The deeper we can experience the “negative,” the more fully we can experience the “positive.” The further into the despair we allow ourselves to truly feel, the higher we can go into ecstasy.
Why bother sharing them?
Most of us rarely share the full range of our experience in public. I believe the more we are willing to share, the more we open ourselves up to feeling—particularly if we feel safety and are loved sharing that range.
The following graph illustrates this aperture of emotions.
Therefore I encourage you to experiment with feeling your darkest emotions more fully.
This is counter-intuitive to most people. It goes against our habitual way of reacting to emotions we do not like. It goes against our automatic defenses. And it goes against the grain of most self-help books which encourage positive thinking and affirmations to change your life.
Your defenses have served you in the past. But are they still serving you now, when your goal in life is less about safety and more about becoming the most alive, loving, and elegant being you can imagine?
And those self-help strategies may work. But what are they working for? For you to see everything, even despair and devastation, with rose-colored glasses? To hide from certain realities of yours, and others’ experience?
Finally, who is this self that is being helped? And what is it being helped toward?
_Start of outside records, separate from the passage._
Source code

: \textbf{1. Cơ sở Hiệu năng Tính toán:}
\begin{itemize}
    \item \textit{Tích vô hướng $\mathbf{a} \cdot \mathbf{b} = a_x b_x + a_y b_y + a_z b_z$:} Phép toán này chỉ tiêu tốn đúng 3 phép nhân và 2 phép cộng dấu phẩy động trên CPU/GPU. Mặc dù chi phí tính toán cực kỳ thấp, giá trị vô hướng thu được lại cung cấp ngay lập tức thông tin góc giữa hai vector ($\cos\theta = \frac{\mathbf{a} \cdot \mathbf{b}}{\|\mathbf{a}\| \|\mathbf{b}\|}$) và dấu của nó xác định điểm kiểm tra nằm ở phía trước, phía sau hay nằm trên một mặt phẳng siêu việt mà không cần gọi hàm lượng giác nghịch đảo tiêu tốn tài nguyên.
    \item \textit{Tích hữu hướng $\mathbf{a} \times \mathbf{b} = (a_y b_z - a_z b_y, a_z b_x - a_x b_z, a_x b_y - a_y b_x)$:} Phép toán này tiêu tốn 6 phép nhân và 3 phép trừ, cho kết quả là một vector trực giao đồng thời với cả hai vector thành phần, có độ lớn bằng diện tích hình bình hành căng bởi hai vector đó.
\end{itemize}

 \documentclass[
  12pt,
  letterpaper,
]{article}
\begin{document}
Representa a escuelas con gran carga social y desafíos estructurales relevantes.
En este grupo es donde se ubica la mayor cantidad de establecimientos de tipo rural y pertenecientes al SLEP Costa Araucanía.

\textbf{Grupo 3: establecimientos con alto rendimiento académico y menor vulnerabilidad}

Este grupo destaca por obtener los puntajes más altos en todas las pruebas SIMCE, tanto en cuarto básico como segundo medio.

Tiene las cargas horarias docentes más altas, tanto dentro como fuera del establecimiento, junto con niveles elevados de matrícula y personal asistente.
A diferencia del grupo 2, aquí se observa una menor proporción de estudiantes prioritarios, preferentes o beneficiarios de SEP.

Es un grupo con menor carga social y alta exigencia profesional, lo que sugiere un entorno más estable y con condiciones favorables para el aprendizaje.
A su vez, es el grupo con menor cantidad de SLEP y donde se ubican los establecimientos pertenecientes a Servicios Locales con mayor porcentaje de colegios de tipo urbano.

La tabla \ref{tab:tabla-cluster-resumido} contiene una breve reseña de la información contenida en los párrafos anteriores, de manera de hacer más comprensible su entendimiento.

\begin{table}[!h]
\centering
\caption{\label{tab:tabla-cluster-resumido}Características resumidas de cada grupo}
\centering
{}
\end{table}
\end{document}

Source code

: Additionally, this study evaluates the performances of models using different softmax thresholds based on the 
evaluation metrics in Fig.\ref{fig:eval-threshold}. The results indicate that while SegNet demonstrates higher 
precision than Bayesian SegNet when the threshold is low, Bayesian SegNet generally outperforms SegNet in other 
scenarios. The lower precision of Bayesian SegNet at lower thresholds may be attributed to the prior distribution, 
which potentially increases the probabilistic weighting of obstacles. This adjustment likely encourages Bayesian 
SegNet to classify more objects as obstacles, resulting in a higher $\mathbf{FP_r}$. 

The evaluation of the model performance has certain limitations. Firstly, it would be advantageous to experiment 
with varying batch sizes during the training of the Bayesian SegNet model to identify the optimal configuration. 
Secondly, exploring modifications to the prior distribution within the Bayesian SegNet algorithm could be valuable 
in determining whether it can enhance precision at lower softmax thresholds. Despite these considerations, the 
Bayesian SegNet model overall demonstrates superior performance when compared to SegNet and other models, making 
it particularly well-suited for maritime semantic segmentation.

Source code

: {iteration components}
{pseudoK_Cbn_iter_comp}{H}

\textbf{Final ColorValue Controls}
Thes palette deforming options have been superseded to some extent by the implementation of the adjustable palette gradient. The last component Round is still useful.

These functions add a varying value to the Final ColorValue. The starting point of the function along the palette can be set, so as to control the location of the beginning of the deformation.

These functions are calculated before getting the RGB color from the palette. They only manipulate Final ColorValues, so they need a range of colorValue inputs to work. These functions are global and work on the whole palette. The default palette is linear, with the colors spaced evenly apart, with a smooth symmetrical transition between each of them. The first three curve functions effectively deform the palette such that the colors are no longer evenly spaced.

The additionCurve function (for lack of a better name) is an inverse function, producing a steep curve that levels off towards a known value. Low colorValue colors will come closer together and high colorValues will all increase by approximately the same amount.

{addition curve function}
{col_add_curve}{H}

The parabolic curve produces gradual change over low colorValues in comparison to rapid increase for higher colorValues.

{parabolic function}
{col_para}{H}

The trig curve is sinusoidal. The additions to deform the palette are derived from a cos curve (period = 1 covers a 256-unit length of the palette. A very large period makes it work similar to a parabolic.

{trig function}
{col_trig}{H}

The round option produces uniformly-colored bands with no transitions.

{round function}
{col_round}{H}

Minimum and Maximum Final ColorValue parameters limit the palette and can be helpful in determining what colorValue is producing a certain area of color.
And when I feel happiness and depression, charity and jealousy, courage and vulnerability to their fullest extents, I cannot help but recognize that all of these transitory feelings rest inside of a deeper fabric of love and joy that enshrouds everything.
PLEASE NOTE: This encouragement is probably not appropriate for some people who have serious mental health issues, especially without trained guidance. You likely know who you are. But many of you reading these articles are learning to take development into your own hands, and if you want to go all the way to unmediated and omnipresent joy, you will have to dive into the depths.